Mit leicht benebeltem Kopf lehnte sich Scott an den Türrahmen. Das nicht verbrauchte Adrenalin erzeugte ein Schwindelgefühl. Erneut blickte er zu dem alten Mann im Rollstuhl hinüber, taxierte ihn, versuchte ihn im Licht der Vernunft einzuschätzen.

Oh, heilige Vernunft, dachte er und spürte einen Anflug von Verrücktheit, du trügerischste aller menschlichen Gaben. Er ist doch nur ein Schwächling von nicht mal einem Zentner. Du könntest ihm genauso mühelos das Genick brechen, wie du seinen Bleistift knickst...
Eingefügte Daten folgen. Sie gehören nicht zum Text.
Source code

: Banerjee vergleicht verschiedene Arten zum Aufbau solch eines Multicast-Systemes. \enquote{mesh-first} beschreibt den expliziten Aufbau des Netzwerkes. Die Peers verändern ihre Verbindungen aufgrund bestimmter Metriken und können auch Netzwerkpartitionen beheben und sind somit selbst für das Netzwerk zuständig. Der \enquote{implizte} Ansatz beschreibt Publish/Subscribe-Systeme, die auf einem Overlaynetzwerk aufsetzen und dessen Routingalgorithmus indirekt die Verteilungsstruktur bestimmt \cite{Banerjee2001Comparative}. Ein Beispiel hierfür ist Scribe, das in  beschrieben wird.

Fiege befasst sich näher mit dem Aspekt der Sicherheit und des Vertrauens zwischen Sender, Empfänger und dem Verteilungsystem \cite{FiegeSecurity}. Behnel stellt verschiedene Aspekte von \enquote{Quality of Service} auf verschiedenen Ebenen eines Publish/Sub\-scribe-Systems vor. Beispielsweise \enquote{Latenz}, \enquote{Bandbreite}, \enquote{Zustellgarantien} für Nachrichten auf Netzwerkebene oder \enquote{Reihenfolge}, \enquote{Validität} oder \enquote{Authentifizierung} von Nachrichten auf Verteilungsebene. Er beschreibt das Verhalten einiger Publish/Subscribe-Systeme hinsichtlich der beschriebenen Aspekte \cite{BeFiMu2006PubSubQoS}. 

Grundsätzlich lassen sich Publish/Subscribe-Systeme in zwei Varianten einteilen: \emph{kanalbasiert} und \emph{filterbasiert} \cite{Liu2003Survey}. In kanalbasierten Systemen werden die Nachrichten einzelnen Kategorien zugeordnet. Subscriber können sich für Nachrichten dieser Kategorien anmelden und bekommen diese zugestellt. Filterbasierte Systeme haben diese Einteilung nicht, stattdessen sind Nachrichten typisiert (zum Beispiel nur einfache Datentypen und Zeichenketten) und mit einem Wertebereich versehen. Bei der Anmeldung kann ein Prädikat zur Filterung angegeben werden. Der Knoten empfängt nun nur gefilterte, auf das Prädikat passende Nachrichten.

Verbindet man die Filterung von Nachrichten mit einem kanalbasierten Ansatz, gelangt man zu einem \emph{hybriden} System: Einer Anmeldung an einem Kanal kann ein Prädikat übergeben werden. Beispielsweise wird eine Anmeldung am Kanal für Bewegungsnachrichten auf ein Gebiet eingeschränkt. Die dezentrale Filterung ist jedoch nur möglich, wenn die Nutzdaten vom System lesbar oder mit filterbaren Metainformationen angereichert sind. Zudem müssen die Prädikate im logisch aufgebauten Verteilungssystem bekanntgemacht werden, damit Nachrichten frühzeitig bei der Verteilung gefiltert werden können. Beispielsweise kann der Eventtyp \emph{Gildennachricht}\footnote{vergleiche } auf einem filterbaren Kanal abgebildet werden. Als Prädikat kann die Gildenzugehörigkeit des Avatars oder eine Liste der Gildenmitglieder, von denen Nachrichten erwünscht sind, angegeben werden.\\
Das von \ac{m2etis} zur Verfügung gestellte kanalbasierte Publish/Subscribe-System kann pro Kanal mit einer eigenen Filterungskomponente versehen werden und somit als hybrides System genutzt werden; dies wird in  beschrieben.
Jetzt bewegte sich der Bleistift schneller über das Blatt, genau wie beim letzten Mal, als Scott in der Nähe gestanden hatte. Es klang wie ein raues, abgehacktes Flüstern. Angespornt von dem Geräusch, tat Scott einen weiteren Schritt vorwärts und stürmte dann fast ins Zimmer. Während er bis zum Rollstuhl vordrang und sich darüber beugte, musterte er das Blatt auf dem Klemmbrett. Aber es war nichts Besonderes darauf zu sehen, nur zwei oder drei makaber wirkende Friedhofsszenen — ziemlich durchgeknallt, aber nichts sagend.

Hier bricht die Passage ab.